# Hening Rydström: A study and further development of nonlinear unsupervised methods with applications to financial data

**Time: **
Mon 2019-02-11 15.00 - 16.30

**Lecturer: **
Hening Rydström

**Location: ** PlatsRoom 3418, math department KTH, floor 4 (bottom floor)

Abstract: The main focus for this thesis is nonlinear dimensionality reduction. When analysing data of high dimension it is often vital to find a lower dimension representation of the data, while preserving as much information as possible. Dimension reduction is therefore used in many fields of science and in many industries.
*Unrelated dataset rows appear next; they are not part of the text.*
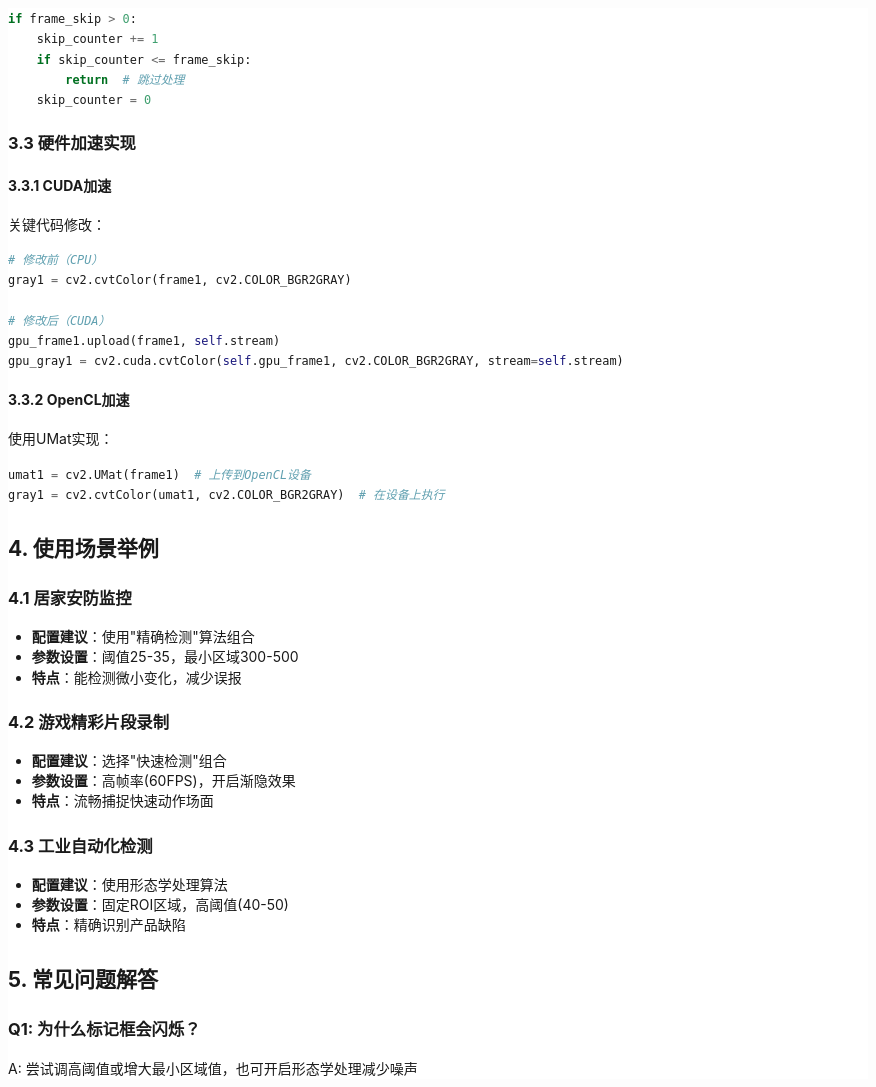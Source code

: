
 ```python
if frame_skip > 0:
    skip_counter += 1
    if skip_counter <= frame_skip:
        return  # 跳过处理
    skip_counter = 0
```

### 3.3 硬件加速实现

#### 3.3.1 CUDA加速
关键代码修改：
```python
# 修改前（CPU）
gray1 = cv2.cvtColor(frame1, cv2.COLOR_BGR2GRAY)

# 修改后（CUDA）
gpu_frame1.upload(frame1, self.stream)
gpu_gray1 = cv2.cuda.cvtColor(self.gpu_frame1, cv2.COLOR_BGR2GRAY, stream=self.stream)
```

#### 3.3.2 OpenCL加速
使用UMat实现：
```python
umat1 = cv2.UMat(frame1)  # 上传到OpenCL设备
gray1 = cv2.cvtColor(umat1, cv2.COLOR_BGR2GRAY)  # 在设备上执行
```

## 4. 使用场景举例

### 4.1 居家安防监控
- **配置建议**：使用"精确检测"算法组合
- **参数设置**：阈值25-35，最小区域300-500
- **特点**：能检测微小变化，减少误报

### 4.2 游戏精彩片段录制
- **配置建议**：选择"快速检测"组合
- **参数设置**：高帧率(60FPS)，开启渐隐效果
- **特点**：流畅捕捉快速动作场面

### 4.3 工业自动化检测
- **配置建议**：使用形态学处理算法
- **参数设置**：固定ROI区域，高阈值(40-50)
- **特点**：精确识别产品缺陷

## 5. 常见问题解答

### Q1: 为什么标记框会闪烁？
A: 尝试调高阈值或增大最小区域值，也可开启形态学处理减少噪声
This thesis will deal with applications in finance, and hence financial data. The thesis was made in collaboration with the third national Swedish pension fund, AP3. They wanted a dimension reduction method that is efficient, noise robust and which preserves both linear and nonlinear patterns in the data. Consequently, the main purpose of this thesis is to develop such a method. The method proposed by this thesis is a combination of published and self-developed extensions of the Isomap method.

For investigating different methods they are applied on both academic data sets in three dimensions, such as the Swiss-roll and the S-plane, and on specific financial data sets such as the S\&P 500 and commodity prices. The results from the academic examples indicate that the proposed method manages to find nonlinear structures in noisy data in an efficient way. The results from the financial data sets are interesting but much harder to interpret. AP3s idea is to use our proposed method as a pre-processing step in their big data algorithms for trading and economic analysis, but that application is out of scope for this thesis.

The last part of the thesis will make a brief introduction to Topological data analysis (TDA). It will cover the basic theory and will be used for some simple applications on financial data.